## Input
*** Block opens ***

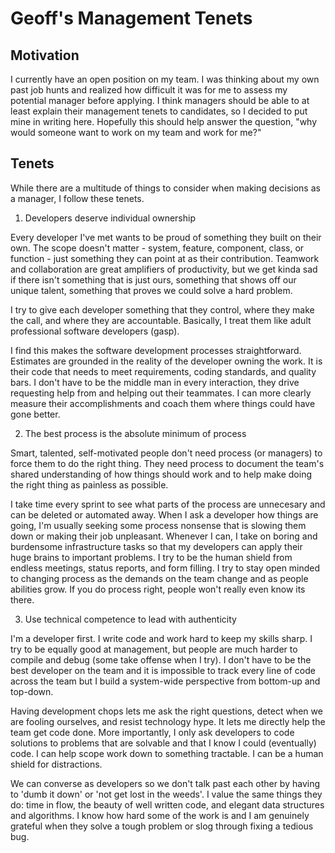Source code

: # Geoff's Management Tenets

## Motivation
I currently have an open position on my team.  I was thinking about my own past job hunts and realized how difficult it was for me to assess my potential manager before applying.  I think managers should be able to at least explain their management tenets to candidates, so I decided to put mine in writing here.  Hopefully this should help answer the question, "why would someone want to work on my team and work for me?"

## Tenets
While there are a multitude of things to consider when making decisions as a manager, I follow these tenets.

1. Developers deserve individual ownership

Every developer I've met wants to be  proud of something they built on their own. The scope doesn't matter - system, feature, component, class, or function - just something they can point at as their contribution. Teamwork and collaboration are great amplifiers of productivity, but we get kinda sad if there isn't something that is just ours, something that shows off our unique talent, something that proves we could solve a hard problem.  

I try to give each developer something that they control, where they make the call, and where they are accountable.  Basically, I treat them like adult professional software developers (gasp).

I find this makes the software development processes straightforward.  Estimates are grounded in the reality of the developer owning the work.  It is their code that needs to meet requirements, coding standards, and quality bars. I don't have to be the middle man in every interaction, they drive requesting help from and helping out their teammates.  I can more clearly measure their accomplishments and coach them where things could have gone better.

2. The best process is the absolute minimum of process

Smart, talented, self-motivated people don't need process (or managers) to force them to do the right thing.  They need process to document the team's shared understanding of how things should work and to help make doing the right thing as painless as possible.  

I take time every sprint to see what parts of the process are unnecesary and can be deleted or automated away. When I ask a developer how things are going, I'm usually seeking some process nonsense that is slowing them down or making their job unpleasant.  Whenever I can, I take on boring and burdensome infrastructure tasks so that my developers can apply their huge brains to important problems. I try to be the human shield from endless meetings, status reports, and form filling. I try to stay open minded to changing process as the demands on the team change and as people abilities grow.  If you do process right, people won't really even know its there.

3. Use technical competence to lead with authenticity

I'm a developer first. I write code and work hard to keep my skills sharp.  I try to be equally good at management, but people are much harder to compile and debug (some take offense when I try).  I don't have to be the best developer on the team and it is impossible to track every line of code across the team but I build a system-wide perspective from bottom-up and top-down.

Having development chops lets me ask the right questions, detect when we are fooling ourselves, and resist technology hype.  It lets me directly help the team get code done.  More importantly, I only ask developers to code solutions to problems that are solvable and that I know I could (eventually) code.  I can help scope work down to something tractable. I can be a human shield for distractions.  

We can converse as developers so we don't talk past each other by having to 'dumb it down' or 'not get lost in the weeds'. I value the same things they do: time in flow, the beauty of well written code, and elegant data structures and algorithms. I know how hard some of the work is and I am genuinely grateful when they solve a tough problem or slog through fixing a tedious bug.




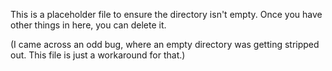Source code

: This is a placeholder file to ensure the directory isn't empty. Once you have other things in here, you can delete it.

(I came across an odd bug, where an empty directory was getting stripped out. This file is just a workaround for that.)
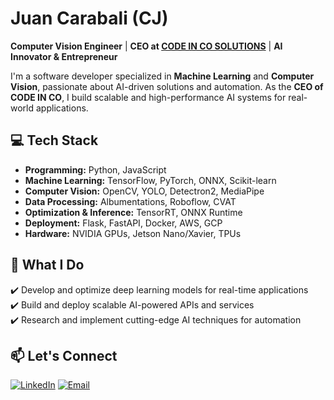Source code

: # Juan Carabali (CJ)
**Computer Vision Engineer** | **CEO at [CODE IN CO SOLUTIONS](https://codeinco.tech)** | **AI Innovator & Entrepreneur**  

I'm a software developer specialized in **Machine Learning** and **Computer Vision**, passionate about AI-driven solutions and automation. As the **CEO of CODE IN CO**, I build scalable and high-performance AI systems for real-world applications.  

## 💻 Tech Stack  
- **Programming:** Python, JavaScript 
- **Machine Learning:** TensorFlow, PyTorch, ONNX, Scikit-learn  
- **Computer Vision:** OpenCV, YOLO, Detectron2, MediaPipe  
- **Data Processing:** Albumentations, Roboflow, CVAT
- **Optimization & Inference:** TensorRT, ONNX Runtime
- **Deployment:** Flask, FastAPI, Docker, AWS, GCP
- **Hardware:** NVIDIA GPUs, Jetson Nano/Xavier, TPUs

## 🚀 What I Do  
✔️ Develop and optimize deep learning models for real-time applications  
✔️ Build and deploy scalable AI-powered APIs and services  
✔️ Research and implement cutting-edge AI techniques for automation  

## 📫 Let's Connect  
[![LinkedIn](https://img.shields.io/badge/LinkedIn-000?style=for-the-badge&logo=linkedin&logoColor=0A66C2)](https://www.linkedin.com/in/juan-carabali/)  [![Email](https://img.shields.io/badge/Email-000?style=for-the-badge&logo=gmail&logoColor=EA4335)](mailto:juancarabali@codeinco.tech)
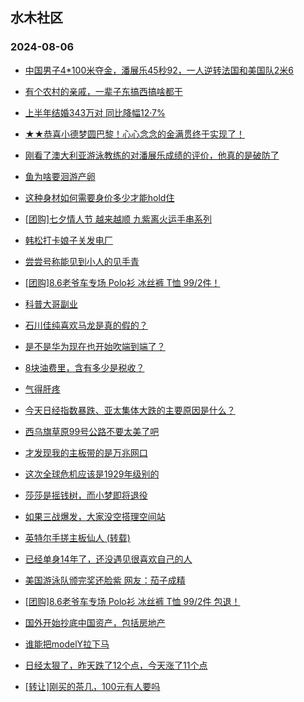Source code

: ## 水木社区 
### 2024-08-06

+ [中国男子4*100米夺金，潘展乐45秒92，一人逆转法国和美国队2米6](https://www.newsmth.net/nForum/article/Olympic/1578380)

+ [有个农村的亲戚，一辈子东搞西搞啥都干](https://www.newsmth.net/nForum/article/FamilyLife/1766802080)

+ [上半年结婚343万对 同比降幅12·7%](https://www.newsmth.net/nForum/article/OurEstate/3051279)

+ [★★恭喜小德梦圆巴黎！心心念念的金满贯终于实现了！](https://www.newsmth.net/nForum/article/Tennis/1177350)

+ [刚看了澳大利亚游泳教练的对潘展乐成绩的评价，他真的是破防了](https://www.newsmth.net/nForum/article/MMJoke/1634822428)

+ [鱼为啥要洄游产卵](https://www.newsmth.net/nForum/article/Geography/591797)

+ [这种身材如何需要身价多少才能hold住](https://www.newsmth.net/nForum/article/Love/6305249)

+ [[团购]七夕情人节 越来越顺 九紫离火运手串系列](https://www.newsmth.net/nForum/article/ADAgent_TG/1324164)

+ [韩松打卡娘子关发电厂](https://www.newsmth.net/nForum/article/NetNovel/489622)

+ [尝尝号称能见到小人的见手青](https://www.newsmth.net/nForum/article/Food/1717792)

+ [[团购]8.6老爷车专场 Polo衫 冰丝裤 T恤 99/2件！](https://www.newsmth.net/nForum/article/ADAgent_TG/1324221)

+ [科普大哥副业](https://www.newsmth.net/nForum/article/WorkingLife/123812)

+ [石川佳纯喜欢马龙是真的假的？](https://www.newsmth.net/nForum/article/Olympic/1584926)

+ [是不是华为现在也开始吹端到端了？](https://www.newsmth.net/nForum/article/GreenAuto/1642843)

+ [8块油费里，含有多少是税收？](https://www.newsmth.net/nForum/article/AutoWorld/1944885653)

+ [气得肝疼](https://www.newsmth.net/nForum/article/FamilyLife/1766804083)

+ [今天日经指数暴跌、亚太集体大跌的主要原因是什么？](https://www.newsmth.net/nForum/article/Stock/10901755)

+ [西乌旗草原99号公路不要太美了吧](https://www.newsmth.net/nForum/article/AutoTravel/13658530)

+ [才发现我的主板带的是万兆网口](https://www.newsmth.net/nForum/article/CompMarket/544325824)

+ [这次全球危机应该是1929年级别的](https://www.newsmth.net/nForum/article/OurEstate/3021630)

+ [莎莎是摇钱树，而小梦即将退役](https://www.newsmth.net/nForum/article/Pingpang/8764)

+ [如果三战爆发，大家没空搭理空间站](https://www.newsmth.net/nForum/article/Aero/460956)

+ [英特尔手搓主板仙人 (转载)](https://www.newsmth.net/nForum/article/METech/487701)

+ [已经单身14年了，还没遇见很喜欢自己的人](https://www.newsmth.net/nForum/article/Love/6305516)

+ [美国游泳队颁完奖还脸紫 网友：茄子成精](https://www.newsmth.net/nForum/article/MMJoke/1634822567)

+ [[团购]8.6老爷车专场 Polo衫 冰丝裤 T恤 99/2件 包退！](https://www.newsmth.net/nForum/article/ADAgent_TG/1324221)

+ [国外开始抄底中国资产，包括房地产](https://www.newsmth.net/nForum/article/OurEstate/3052126)

+ [谁能把modelY拉下马](https://www.newsmth.net/nForum/article/GreenAuto/1641725)

+ [日经太狠了，昨天跌了12个点，今天涨了11个点](https://www.newsmth.net/nForum/article/Stock/10901885)

+ [[转让]刚买的茶几，100元有人要吗](https://www.newsmth.net/nForum/article/SecondMarket/2096190)

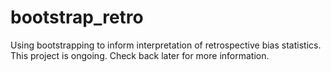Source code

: # bootstrap_retro
Using bootstrapping to inform interpretation of retrospective bias statistics. This project is ongoing. Check back later for more information.
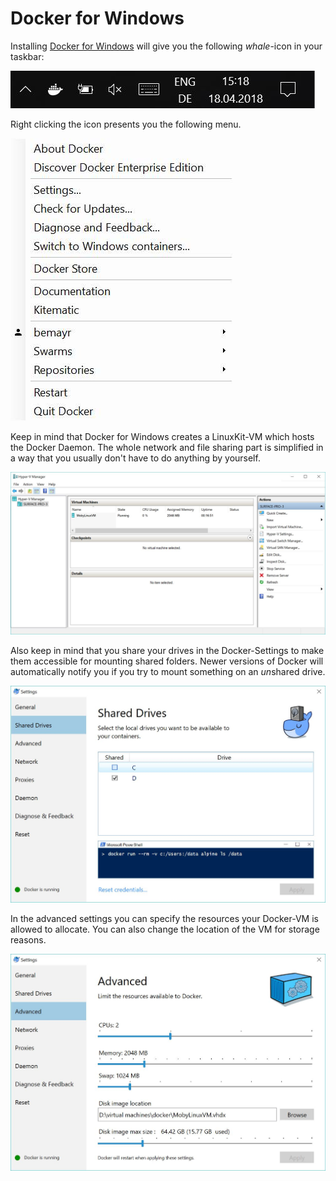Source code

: # Docker for Windows
Installing [Docker for Windows](https://www.docker.com/docker-windows) will give you the following *whale*-icon in your taskbar:

![taskbar](screenshots/taskbar.jpg)

Right clicking the icon presents you the following menu.

![taskbar](screenshots/right-click.jpg)

Keep in mind that Docker for Windows creates a LinuxKit-VM which hosts the Docker Daemon.
The whole network and file sharing part is simplified in a way that you usually don't have to do anything by yourself.

![taskbar](screenshots/hyper-v-manager.jpg)

Also keep in mind that you share your drives in the Docker-Settings to make them accessible for mounting shared folders.
Newer versions of Docker will automatically notify you if you try to mount something on an *un*shared drive.

![taskbar](screenshots/shared-drives.jpg)

In the advanced settings you can specify the resources your Docker-VM is allowed to allocate.
You can also change the location of the VM for storage reasons.

![taskbar](screenshots/advanced-settings.jpg)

*** Block closes ***

## Exercise
Above are the entries. Output exactly the lines beginning with the line that has "3. Use technical" and ending with the line that has "I'm a developer".

## Completed task
3. Use technical competence to lead with authenticity

I'm a developer first. I write code and work hard to keep my skills sharp.  I try to be equally good at management, but people are much harder to compile and debug (some take offense when I try).  I don't have to be the best developer on the team and it is impossible to track every line of code across the team but I build a system-wide perspective from bottom-up and top-down.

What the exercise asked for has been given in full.